Job Queue

The preferred method for utilising the supercomputer is through the job queue which accesses the majority of the compute nodes (all except the interactive nodes). The queue nodes are not available for direct login.

The basic goal of a queue system is to maximize utilisation of the supercomputer and to do this in a way that is fair to all users. It should also ease the workload for users who do a lot of computation. Our queue system is based on PBS. It employs a queue manager called Torque and a scheduler system called Moab. Torque manages the resources of the supercomputer and monitors what is happenning on the nodes while Moab takes care of job scheduling. The latter is done in a fair manner so that those who have only used the supercomputer sparingly will find it easier to start a job than those who have used the cluster heavily. However, if resources are available and the scheduler has a job that can use those resources, then that job will be started regardless of the prior usage history of the user.

All jobs are to be submitted from the head-node using the qsub command. When your job is submitted it will be assigned a jobid.

Do not run processes directly on the g2 headnode. Instead use an interactive node (see the Hardware section) or launch an interactive queue session (see below). Note: Processes that run on the g2 headnode will be automatically killed if they exceed defined cpu or memory limits.

The following queues are available.

Queue Name: gstar

Nodes: gstar011 through to gstar058

Node Hardware Specifications: 12 cores, 48GB RAM, 2xC2070 GPUs per node

Per User Resource Limits: processors = 192, walltime = 7 days

User Restrictions: none

Queue Name: manygpu

Nodes: gstar101, gstar102, gstar103

Node Hardware Specifications: 12 cores, 48GB RAM, 7xM2090 GPUs per node

Per User Resource Limits: nodes = 1, walltime = 7 days

User Restrictions: none

Queue Name: sstar

Nodes: sstar011 to sstar030 and sstar101 to sstar162

Node Hardware Specifications: 16 cores, 64GB RAM, K10 GPUs in nodes sstar101-162

Per User Resource Limits: processors = 256, walltime = 7 days

User Restrictions: none (SUT prioritised)

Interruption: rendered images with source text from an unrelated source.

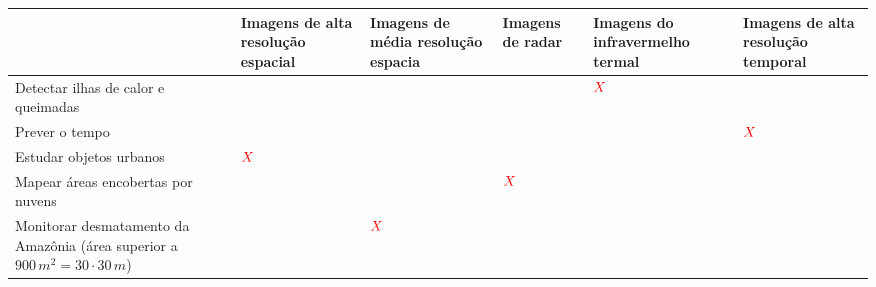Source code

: \documentclass[a4paper, 12pt]{article}
\newcommand{\red}[1]{\textcolor{red}{#1}}
\begin{document}
\begin{flushleft}
\begin{itemize}
\begin{itemize}
\begin{center}
\begin{tabular}
{                        }
                            \hline
                            $\quad$ & Imagens de alta resolução espacial & Imagens de média resolução espacia & Imagens de radar & Imagens do infravermelho termal & Imagens de alta resolução temporal \\ \hline
                            Detectar ilhas de calor e queimadas & $\quad$ & $\quad$ & $\quad$ & $\red{X}$ & $\quad$ \\ \hline
                            Prever o tempo & $\quad$ & $\quad$ & $\quad$ & $\quad$ & $\red{X}$ \\ \hline
                            Estudar objetos urbanos & $\red{X}$ & $\quad$ & $\quad$ & $\quad$ & $\quad$ \\ \hline
                            Mapear áreas encobertas por nuvens & $\quad$ & $\quad$ & $\red{X}$ & $\quad$ & $\quad$ \\ \hline
                            Monitorar desmatamento da Amazônia (área superior a $900 \, m^2 = 30 \cdot  30 \, m$) & $\quad$ & $\red{X}$ & $\quad$ & $\quad$ & $\quad$ \\ \hline
                        \end{tabular} \end{center}
                \end{itemize}


\end{itemize}
\end{flushleft}
\end{document}
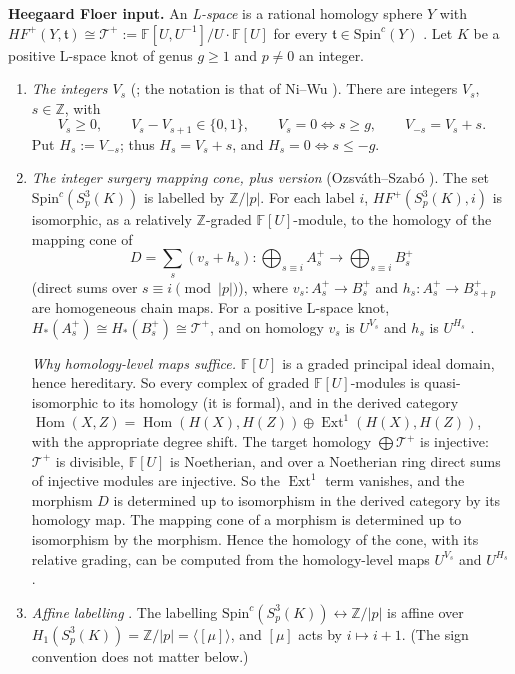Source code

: \documentclass[11pt]{article}
\theoremstyle{definition}
\newcommand{\F}{\mathbb{F}}
\newcommand{\Z}{\mathbb{Z}}
\newcommand{\Tp}{\mathcal{T}^+}
\newcommand{\HFp}{\mathit{HF}^+}
\newcommand{\Spinc}{\mathrm{Spin}^c}
\begin{document}
\medskip
\noindent\textbf{Heegaard Floer input.} An \emph{L-space} is a rational homology sphere $Y$ with $\HFp(Y,\mathfrak t)\cong\Tp:=\F[U,U^{-1}]/U\cdot\F[U]$ for every $\mathfrak t\in\Spinc(Y)$ \cite{OSlens}. Let $K$ be a positive L-space knot of genus $g\ge1$ and $p\ne0$ an integer.

\begin{enumerate}[label=(H\arabic*),leftmargin=*]
\item\label{H:V} \emph{The integers $V_s$} (\cite{OSinteger,OSlens}; the notation is that of Ni--Wu \cite{NiWu}). There are integers $V_s$, $s\in\Z$, with
\[
V_s\ge0,\qquad V_s-V_{s+1}\in\{0,1\},\qquad V_s=0\iff s\ge g,\qquad V_{-s}=V_s+s.
\]
Put $H_s:=V_{-s}$; thus $H_s=V_s+s$, and $H_s=0\iff s\le -g$.

\item\label{H:cone} \emph{The integer surgery mapping cone, plus version} (Ozsv\'ath--Szab\'o \cite{OSinteger}). The set $\Spinc(S^3_p(K))$ is labelled by $\Z/|p|$. For each label $i$, $\HFp(S^3_p(K),i)$ is isomorphic, as a relatively $\Z$-graded $\F[U]$-module, to the homology of the mapping cone of
\[
D=\sum_s(v_s+h_s)\colon \bigoplus_{s\equiv i}A_s^+\longrightarrow\bigoplus_{s\equiv i}B_s^+
\]
(direct sums over $s\equiv i\pmod{|p|}$), where $v_s\colon A^+_s\to B^+_s$ and $h_s\colon A_s^+\to B^+_{s+p}$ are homogeneous chain maps. For a positive L-space knot, $H_*(A^+_s)\cong H_*(B^+_s)\cong\Tp$, and on homology $v_s$ is $U^{V_s}$ and $h_s$ is $U^{H_s}$ \cite{OSlens,OSinteger}.

\emph{Why homology-level maps suffice.} $\F[U]$ is a graded principal ideal domain, hence hereditary. So every complex of graded $\F[U]$-modules is quasi-isomorphic to its homology (it is formal), and in the derived category $\operatorname{Hom}(X,Z)=\operatorname{Hom}(H(X),H(Z))\oplus\operatorname{Ext}^1(H(X),H(Z))$, with the appropriate degree shift. The target homology $\bigoplus\Tp$ is injective: $\Tp$ is divisible, $\F[U]$ is Noetherian, and over a Noetherian ring direct sums of injective modules are injective. So the $\operatorname{Ext}^1$ term vanishes, and the morphism $D$ is determined up to isomorphism in the derived category by its homology map. The mapping cone of a morphism is determined up to isomorphism by the morphism. Hence the homology of the cone, with its relative grading, can be computed from the homology-level maps $U^{V_s}$ and $U^{H_s}$.

\item\label{H:affine} \emph{Affine labelling} \cite{OSinteger}. The labelling $\Spinc(S^3_p(K))\leftrightarrow\Z/|p|$ is affine over $H_1(S^3_p(K))=\Z/|p|=\langle[\mu]\rangle$, and $[\mu]$ acts by $i\mapsto i+1$. (The sign convention does not matter below.)


\end{enumerate}
\end{document}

notes: include gpus=1 or gpus=2 in your resource list if you need a K10 node

Queue Name: largemem

Nodes: sstar201, sstar202, sstar203, sstar204

Node Hardware Specifications: 32 cores, 512GB RAM per node (no GPUs)

Resource Limits: processors = 64, walltime = 2 days

User Restrictions: SUT only

Notes: previously accessed through the sstar queue by including largemem in your resource list but now these nodes have a dedicated queue.

Queue limits

As well as the resource limits described above, there are also limits within Moab on the number of jobs that you can have within the queue and how these are managed. Currently the maximum number of jobs that you can have submitted at any point in time is 1000 (generally your instantaneous usage will be much less than this).

Jobs will be classified as running (or active), idle (or eligible) or blocked. Idle jobs are next in line to run when resources become available. Currently we have a limit of 100 set on the number of idle jobs (in total for all users per queue) and when this becomes full jobs will then go into the blocked state. As idle jobs become active, jobs from the blocked state will move up to idle and so on.

The maximum number of active jobs you can have at any one time is currently set at 64. The number of GPUs in use by one person is also set to 64.
Note that if you are using the maximum number of GPUs then subsequent queued jobs will go into the blocked state but will be promoted when your GPU use count drops below the maximum.